Legends surrounding Ray Preston abound, and won’t stop coming just because he is no longer on the scene. When he was acting president of OV Bank in 1986, a fellow banker told Chuck Stinnett of The Gleaner, Preston started a sales process for bank staff. Today everyone in banking has one, but at that time, people thought he was nuts.

Bankers don't make sales calls, was the philosophy of the day. They sit in their offices and wait for people to show up. Preston thought otherwise.

It was this belief that led to the story recorded in The Gleaner of Preston’s prowess as a pilot. He flew anything from single-engine Cessnas to the company’s jets. To be successful as a businessman he believed he had to meet lots and lots of people, so he learned to pilot an airplane. Or airplanes.

A colleague recalled an incident late one afternoon when Preston was flying home from Baltimore. His navigation radio – the only piece of navigation equipment on what was a rather rudimentary aircraft – went out. Evening was approaching when he landed at an airport in West Virginia that had an avionics repairman and asked how long the repair would take.

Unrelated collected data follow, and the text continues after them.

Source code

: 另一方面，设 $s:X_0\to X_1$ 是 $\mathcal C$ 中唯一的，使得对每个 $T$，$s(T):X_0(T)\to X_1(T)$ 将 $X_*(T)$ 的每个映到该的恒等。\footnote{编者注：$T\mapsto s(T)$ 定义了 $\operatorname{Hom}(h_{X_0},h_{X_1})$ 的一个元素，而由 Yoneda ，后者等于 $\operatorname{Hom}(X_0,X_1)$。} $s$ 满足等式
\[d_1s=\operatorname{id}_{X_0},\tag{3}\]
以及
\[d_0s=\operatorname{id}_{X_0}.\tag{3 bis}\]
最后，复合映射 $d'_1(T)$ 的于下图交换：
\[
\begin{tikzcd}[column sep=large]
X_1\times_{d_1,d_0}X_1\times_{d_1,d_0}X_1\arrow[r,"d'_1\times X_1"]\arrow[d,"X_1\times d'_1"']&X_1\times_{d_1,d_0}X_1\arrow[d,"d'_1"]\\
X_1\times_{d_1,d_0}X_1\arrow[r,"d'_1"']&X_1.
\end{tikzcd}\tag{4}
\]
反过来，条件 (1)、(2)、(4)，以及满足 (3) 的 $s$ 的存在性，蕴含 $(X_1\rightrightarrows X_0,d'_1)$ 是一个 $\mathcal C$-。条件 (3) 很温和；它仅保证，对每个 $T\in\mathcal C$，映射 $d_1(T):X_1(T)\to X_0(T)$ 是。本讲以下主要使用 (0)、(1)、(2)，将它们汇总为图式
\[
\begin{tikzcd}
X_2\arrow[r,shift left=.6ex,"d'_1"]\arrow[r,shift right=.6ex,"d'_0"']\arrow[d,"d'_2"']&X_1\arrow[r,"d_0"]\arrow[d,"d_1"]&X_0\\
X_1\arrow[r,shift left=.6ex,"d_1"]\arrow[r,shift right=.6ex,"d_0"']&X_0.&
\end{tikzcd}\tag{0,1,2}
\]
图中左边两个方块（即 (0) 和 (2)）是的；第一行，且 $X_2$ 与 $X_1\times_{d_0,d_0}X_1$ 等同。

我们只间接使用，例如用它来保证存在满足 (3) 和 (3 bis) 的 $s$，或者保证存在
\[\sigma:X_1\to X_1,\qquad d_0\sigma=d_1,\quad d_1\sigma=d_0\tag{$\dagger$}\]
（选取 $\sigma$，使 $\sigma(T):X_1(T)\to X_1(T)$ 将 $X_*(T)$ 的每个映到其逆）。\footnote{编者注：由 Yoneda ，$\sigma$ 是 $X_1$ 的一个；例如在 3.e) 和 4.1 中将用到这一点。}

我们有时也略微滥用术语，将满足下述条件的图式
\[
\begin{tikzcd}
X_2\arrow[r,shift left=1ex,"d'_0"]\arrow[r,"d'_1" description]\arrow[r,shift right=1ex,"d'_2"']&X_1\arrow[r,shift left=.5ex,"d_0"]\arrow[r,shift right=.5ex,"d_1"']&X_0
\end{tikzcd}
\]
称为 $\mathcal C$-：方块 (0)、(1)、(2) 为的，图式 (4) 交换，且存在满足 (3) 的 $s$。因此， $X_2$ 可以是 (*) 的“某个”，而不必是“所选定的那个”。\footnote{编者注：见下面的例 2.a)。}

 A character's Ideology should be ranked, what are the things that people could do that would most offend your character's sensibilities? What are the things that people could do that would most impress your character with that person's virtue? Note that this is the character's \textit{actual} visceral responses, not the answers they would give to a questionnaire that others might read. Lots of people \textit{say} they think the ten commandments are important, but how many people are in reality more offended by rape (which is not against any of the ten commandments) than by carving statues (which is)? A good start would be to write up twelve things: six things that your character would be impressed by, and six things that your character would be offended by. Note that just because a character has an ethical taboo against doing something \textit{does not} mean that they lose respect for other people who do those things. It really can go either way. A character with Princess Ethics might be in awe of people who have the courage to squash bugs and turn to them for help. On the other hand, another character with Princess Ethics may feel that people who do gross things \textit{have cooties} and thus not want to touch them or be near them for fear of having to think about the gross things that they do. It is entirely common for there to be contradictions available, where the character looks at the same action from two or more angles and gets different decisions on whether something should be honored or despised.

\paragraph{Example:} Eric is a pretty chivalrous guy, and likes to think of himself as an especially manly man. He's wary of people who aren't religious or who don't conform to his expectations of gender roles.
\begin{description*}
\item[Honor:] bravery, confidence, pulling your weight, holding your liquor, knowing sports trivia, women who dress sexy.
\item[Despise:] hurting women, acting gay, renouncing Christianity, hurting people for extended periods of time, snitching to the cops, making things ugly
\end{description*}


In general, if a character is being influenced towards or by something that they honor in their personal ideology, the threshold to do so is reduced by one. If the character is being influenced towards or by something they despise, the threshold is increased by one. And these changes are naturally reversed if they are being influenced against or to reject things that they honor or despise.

The repairman was incredulous. “You're not flying out tonight,” he stated. Preston informed him that he did indeed intend to fly out and expected to land in Henderson by 10 p.m.

The repairman shook his head in disbelief. “Buddy,” he told Preston, “You've got more guts than equipment.”

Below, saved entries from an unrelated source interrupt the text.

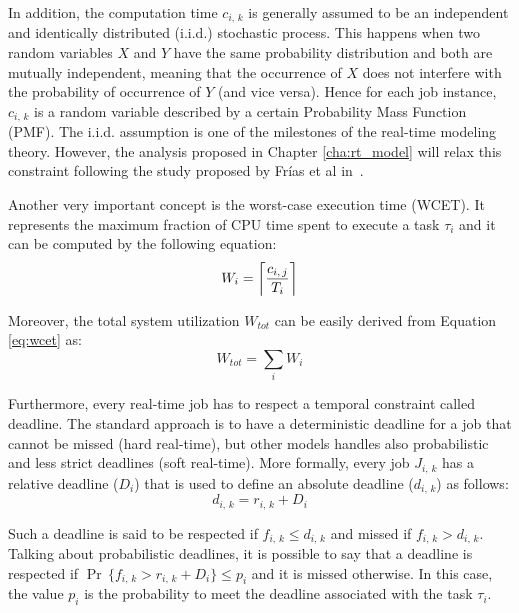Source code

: In addition, the computation time \( c_{i,\,k} \) is generally assumed to be an
independent and identically distributed (i.i.d.) stochastic process.
This happens when two random variables \( X \) and \( Y \) have 
the same probability distribution and both are mutually
independent, meaning that the occurrence of \( X \) does not interfere with 
the probability of occurrence of \( Y \) (and vice versa).
Hence for each job instance, \( c_{i,\,k} \) is a random
variable described by a certain Probability Mass Function (PMF).
The i.i.d. assumption is one of the milestones of the real-time modeling theory.
However, the analysis proposed in Chapter \ref{cha:rt_model} will relax this 
constraint following the study proposed by Fr\'{i}as et al
in~\cite{frias2017probabilistic}.

Another very important concept is the worst-case execution time (WCET).
It represents the maximum fraction of CPU time spent to execute a task
\( \tau_{i} \) and it can be computed by the following equation:
\begin{equation}\label{eq:wcet}
    W_{i} = \ceil[\bigg]{\frac{c_{i,\,j}}{T_{i}}}
\end{equation}

Moreover, the total system utilization \( W_{tot} \) can be easily derived from
Equation \ref{eq:wcet} as:
\begin{equation}\label{eq:system_utilization}
    W_{tot} = \displaystyle\sum_{i} W_{i}
\end{equation}

Furthermore, every real-time job has to respect a temporal constraint called
deadline. The standard approach is to have a deterministic deadline for a job
that cannot be missed (hard real-time), but other models handles also
probabilistic and less strict deadlines (soft real-time).
More formally, every job \( J_{i,\,k} \) has a relative deadline (\( D_{i} \)) that
is used to define an absolute deadline (\( d_{i,\,k} \)) as follows:
\begin{equation}
    d_{i,\,k} = r_{i,\,k} + D_{i}
\end{equation}

Such a deadline is said to be respected if \( f_{i,\,k} \leq d_{i,\,k} \) and missed
if \( f_{i,\,k} > d_{i,\,k} \). Talking about probabilistic deadlines, it is
possible to say that a deadline is respected if 
\( \Pr\,\{f_{i,\,k} > r_{i,\,k} + D_{i} \} \leq p_{i} \) and it is missed otherwise.
In this case, the value \( p_{i} \) is the probability to meet the deadline associated
with the task \( \tau_{i} \).


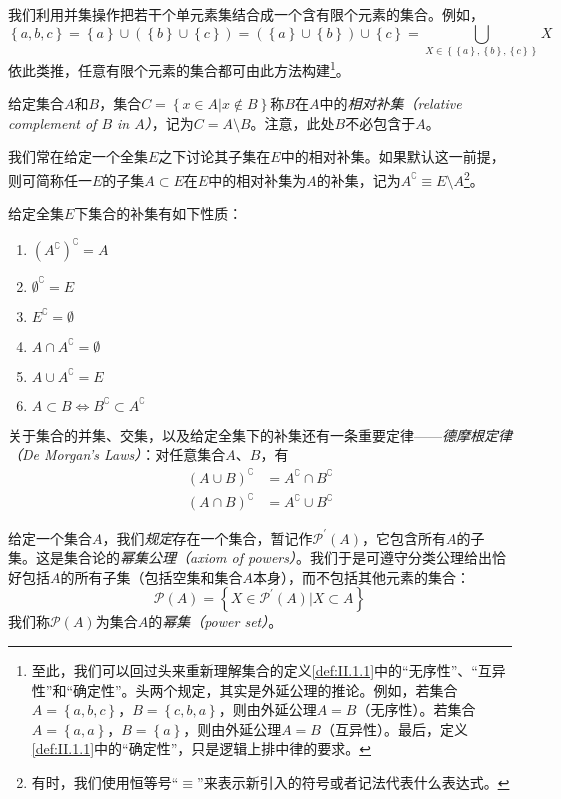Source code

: \documentclass[../main.tex]{subfiles}
\begin{document}
我们利用并集操作把若干个单元素集结合成一个含有限个元素的集合。例如，
\[
    \left\{a,b,c\right\}=\left\{a\right\}\cup\left(\left\{b\right\}\cup\left\{c\right\}\right)=\left(\left\{a\right\}\cup\left\{b\right\}\right)\cup\left\{c\right\}=\bigcup_{X\in\left\{\left\{a\right\},\left\{b\right\},\left\{c\right\}\right\}}X
\]
依此类推，任意有限个元素的集合都可由此方法构建\footnote{至此，我们可以回过头来重新理解集合的定义\ref{def:II.1.1}中的“无序性”、“互异性”和“确定性”。头两个规定，其实是外延公理的推论。例如，若集合$A=\left\{a,b,c\right\}$，$B=\left\{c,b,a\right\}$，则由外延公理$A=B$（无序性）。若集合$A=\left\{a,a\right\}$，$B=\left\{a\right\}$，则由外延公理$A=B$（互异性）。最后，定义\ref{def:II.1.1}中的“确定性”，只是逻辑上排中律的要求。}。

给定集合$A$和$B$，集合$C=\left\{x\in A|x\notin B\right\}$称$B$在$A$中的\emph{相对补集（relative complement of $B$ in $A$）}，记为$C=A\setminus B$。注意，此处$B$不必包含于$A$。

我们常在给定一个全集$E$之下讨论其子集在$E$中的相对补集。如果默认这一前提，则可简称任一$E$的子集$A\subset E$在$E$中的相对补集为$A$的补集，记为$A^\complement\equiv E\setminus A$\footnote{有时，我们使用恒等号“$\equiv$”来表示新引入的符号或者记法代表什么表达式。}。

给定全集$E$下集合的补集有如下性质：
\begin{enumerate}
    \item $\left(A^\complement\right)^\complement=A$
    \item $\emptyset^\complement=E$
    \item $E^\complement=\emptyset$
    \item $A\cap A^\complement=\emptyset$
    \item $A\cup A^\complement=E$
    \item $A\subset B\Leftrightarrow B^\complement\subset A^\complement$
\end{enumerate}

关于集合的并集、交集，以及给定全集下的补集还有一条重要定律——\emph{德摩根定律（De Morgan's Laws）}：对任意集合$A$、$B$，有
\begin{align*}
    \left(A\cup B\right)^\complement & =A^\complement\cap B^\complement \\
    \left(A\cap B\right)^\complement & =A^\complement\cup B^\complement
\end{align*}

给定一个集合$A$，我们\emph{规定}存在一个集合，暂记作$\mathcal{P}^\prime\left(A\right)$，它包含所有$A$的子集。这是集合论的\emph{幂集公理（axiom of powers）}。我们于是可遵守分类公理给出恰好包括$A$的所有子集（包括空集和集合$A$本身），而不包括其他元素的集合：
\[
    \mathcal{P}\left(A\right)=\left\{X\in\mathcal{P}^\prime\left(A\right)|X\subset A\right\}
\]
我们称$\mathcal{P}\left(A\right)$为集合$A$的\emph{幂集（power set）}。
\end{document}
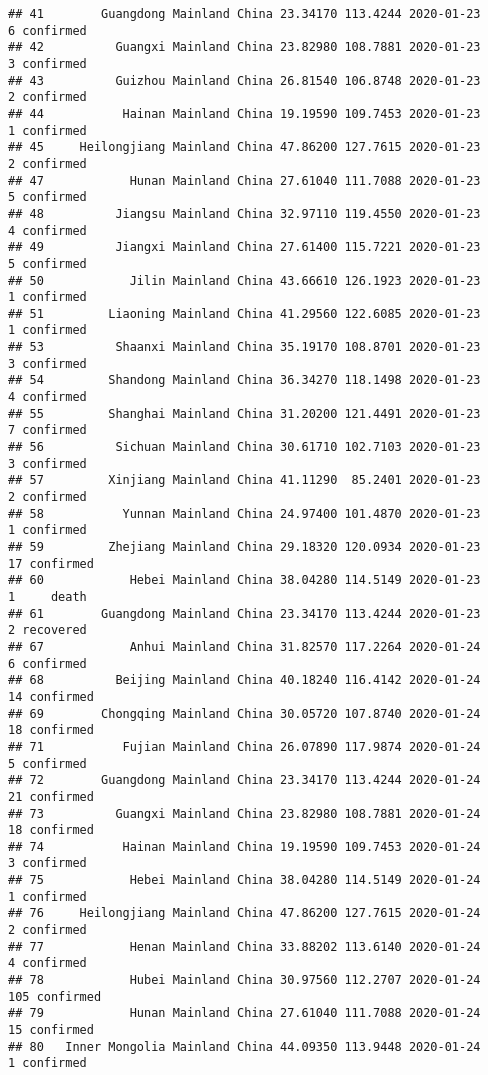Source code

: \documentclass[
]{article}
\begin{document}
\begin{verbatim}
## 41        Guangdong Mainland China 23.34170 113.4244 2020-01-23     6 confirmed
## 42          Guangxi Mainland China 23.82980 108.7881 2020-01-23     3 confirmed
## 43          Guizhou Mainland China 26.81540 106.8748 2020-01-23     2 confirmed
## 44           Hainan Mainland China 19.19590 109.7453 2020-01-23     1 confirmed
## 45     Heilongjiang Mainland China 47.86200 127.7615 2020-01-23     2 confirmed
## 47            Hunan Mainland China 27.61040 111.7088 2020-01-23     5 confirmed
## 48          Jiangsu Mainland China 32.97110 119.4550 2020-01-23     4 confirmed
## 49          Jiangxi Mainland China 27.61400 115.7221 2020-01-23     5 confirmed
## 50            Jilin Mainland China 43.66610 126.1923 2020-01-23     1 confirmed
## 51         Liaoning Mainland China 41.29560 122.6085 2020-01-23     1 confirmed
## 53          Shaanxi Mainland China 35.19170 108.8701 2020-01-23     3 confirmed
## 54         Shandong Mainland China 36.34270 118.1498 2020-01-23     4 confirmed
## 55         Shanghai Mainland China 31.20200 121.4491 2020-01-23     7 confirmed
## 56          Sichuan Mainland China 30.61710 102.7103 2020-01-23     3 confirmed
## 57         Xinjiang Mainland China 41.11290  85.2401 2020-01-23     2 confirmed
## 58           Yunnan Mainland China 24.97400 101.4870 2020-01-23     1 confirmed
## 59         Zhejiang Mainland China 29.18320 120.0934 2020-01-23    17 confirmed
## 60            Hebei Mainland China 38.04280 114.5149 2020-01-23     1     death
## 61        Guangdong Mainland China 23.34170 113.4244 2020-01-23     2 recovered
## 67            Anhui Mainland China 31.82570 117.2264 2020-01-24     6 confirmed
## 68          Beijing Mainland China 40.18240 116.4142 2020-01-24    14 confirmed
## 69        Chongqing Mainland China 30.05720 107.8740 2020-01-24    18 confirmed
## 71           Fujian Mainland China 26.07890 117.9874 2020-01-24     5 confirmed
## 72        Guangdong Mainland China 23.34170 113.4244 2020-01-24    21 confirmed
## 73          Guangxi Mainland China 23.82980 108.7881 2020-01-24    18 confirmed
## 74           Hainan Mainland China 19.19590 109.7453 2020-01-24     3 confirmed
## 75            Hebei Mainland China 38.04280 114.5149 2020-01-24     1 confirmed
## 76     Heilongjiang Mainland China 47.86200 127.7615 2020-01-24     2 confirmed
## 77            Henan Mainland China 33.88202 113.6140 2020-01-24     4 confirmed
## 78            Hubei Mainland China 30.97560 112.2707 2020-01-24   105 confirmed
## 79            Hunan Mainland China 27.61040 111.7088 2020-01-24    15 confirmed
## 80   Inner Mongolia Mainland China 44.09350 113.9448 2020-01-24     1 confirmed

\end{verbatim}
\end{document}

Ray Preston died Aug. 17, and, in typical proper Southern protocol, lay in state for three excruciating days in the funeral home. The service was at the family Episcopal Church, which has primitive air conditioning at best.

Viki and her sisters had known for weeks that a funeral was imminent and thought they had enough black garments at the ready. The heat and the time-span did them in and they made almost daily forays to dress stores on two sides of the Ohio.

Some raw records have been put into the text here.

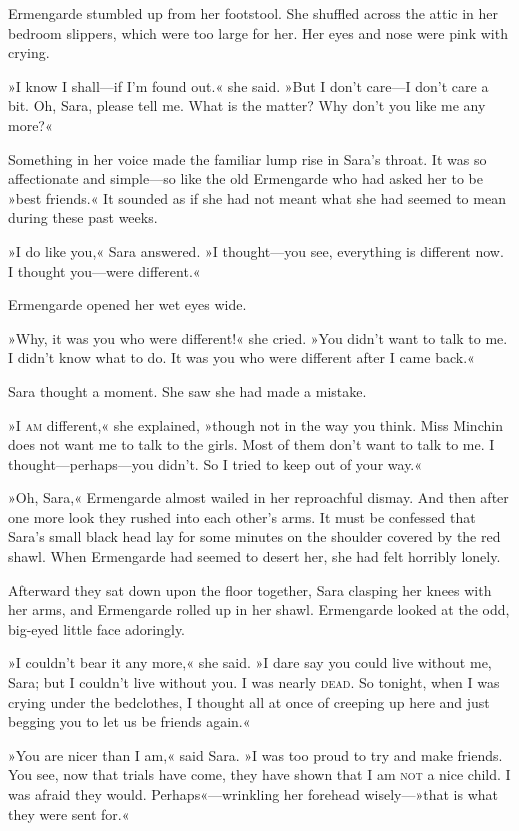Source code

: Ermengarde stumbled up from her footstool. She shuffled across the attic in her bedroom slippers, which were too large for her. Her eyes and nose were pink with crying.

»I know I shall—if I'm found out.« she said. »But I don't care—I don't care a bit. Oh, Sara, please tell me. What is the matter? Why don't you like me any more?«

Something in her voice made the familiar lump rise in Sara's throat. It was so affectionate and simple—so like the old Ermengarde who had asked her to be »best friends.« It sounded as if she had not meant what she had seemed to mean during these past weeks.

»I do like you,« Sara answered. »I thought—you see, everything is different now. I thought you—were different.«

Ermengarde opened her wet eyes wide.

»Why, it was you who were different!« she cried. »You didn't want to talk to me. I didn't know what to do. It was you who were different after I came back.«

Sara thought a moment. She saw she had made a mistake.

»I \textsc{am} different,« she explained, »though not in the way you think. Miss Minchin does not want me to talk to the girls. Most of them don't want to talk to me. I thought—perhaps—you didn't. So I tried to keep out of your way.«

»Oh, Sara,« Ermengarde almost wailed in her reproachful dismay. And then after one more look they rushed into each other's arms. It must be confessed that Sara's small black head lay for some minutes on the shoulder covered by the red shawl. When Ermengarde had seemed to desert her, she had felt horribly lonely.

Afterward they sat down upon the floor together, Sara clasping her knees with her arms, and Ermengarde rolled up in her shawl. Ermengarde looked at the odd, big-eyed little face adoringly.

»I couldn't bear it any more,« she said. »I dare say you could live without me, Sara; but I couldn't live without you. I was nearly \textsc{dead}. So tonight, when I was crying under the bedclothes, I thought all at once of creeping up here and just begging you to let us be friends again.«

»You are nicer than I am,« said Sara. »I was too proud to try and make friends. You see, now that trials have come, they have shown that I am \textsc{not} a nice child. I was afraid they would. Perhaps«—wrinkling her forehead wisely—»that is what they were sent for.«

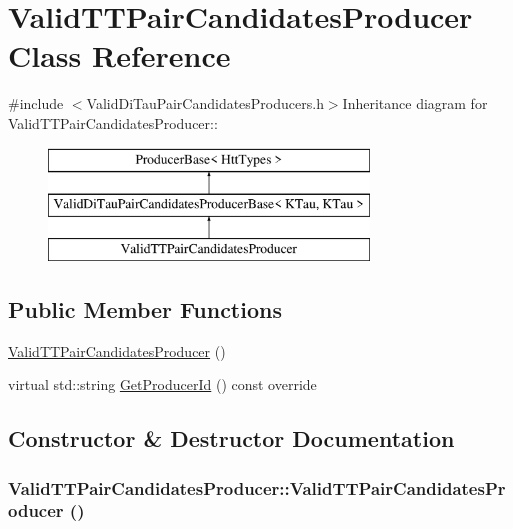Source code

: \hypertarget{classValidTTPairCandidatesProducer}{
\section{ValidTTPairCandidatesProducer Class Reference}
\label{classValidTTPairCandidatesProducer}
}


{\ttfamily \#include $<$ValidDiTauPairCandidatesProducers.h$>$}Inheritance diagram for ValidTTPairCandidatesProducer::\begin{figure}[H]
\begin{center}
\leavevmode
\includegraphics[height=3cm]{classValidTTPairCandidatesProducer}
\end{center}
\end{figure}
\subsection*{Public Member Functions}
\begin{DoxyCompactItemize}
\item 
\hyperlink{classValidTTPairCandidatesProducer_a4b930a560ca18b2fd825b8595dd97c69}{ValidTTPairCandidatesProducer} ()
\item 
virtual std::string \hyperlink{classValidTTPairCandidatesProducer_ada2da9b284f291b868756ad5ab194daf}{GetProducerId} () const override
\end{DoxyCompactItemize}


\subsection{Constructor \& Destructor Documentation}
\hypertarget{classValidTTPairCandidatesProducer_a4b930a560ca18b2fd825b8595dd97c69}{
\subsubsection[{ValidTTPairCandidatesProducer}]{\setlength{\rightskip}{0pt plus 5cm}ValidTTPairCandidatesProducer::ValidTTPairCandidatesProducer ()}}
\label{classValidTTPairCandidatesProducer_a4b930a560ca18b2fd825b8595dd97c69}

One grandson, who loves to play the poor student, arrived without black shoes to wear. His mother sent him to the family shoe store. It was low on black shoes, too, but proprietor Larry Simon thought for only a moment before turning to the young man and saying, “I sold your grandfather a pair of size 9 black wingtips not long ago. Go look in his closet.”

They were there, and Corey literally went to his grandfather’s funeral, wearing his grandfather’s shoes.

During one of the viewings, with somber family members greeting the townspeople who turned out, likewise, in somber garb and demeanor, the murmuring voices suddenly paused and faces turned to the open door. Enter a – well, clearly not a family member. He was wearing bright green shorts, a shaggy demeanor, and was unknown to anyone. One of Viki’s brothers-in-law stepped forward. “May I help you?” he asked.

“I heard someone famous had died and I wanted to see.”

Someone famous. In his own place and time, yes. But since he was not so famous that anyone in Fayette County, Ga. knew Raymond Preston, who here would want to read about him?

Who wants to read about someone who does good things with his gifts?

Whose largesse will long outlive him?

Whose memory will be honored as long as there are small Kentucky towns and kids who need classrooms?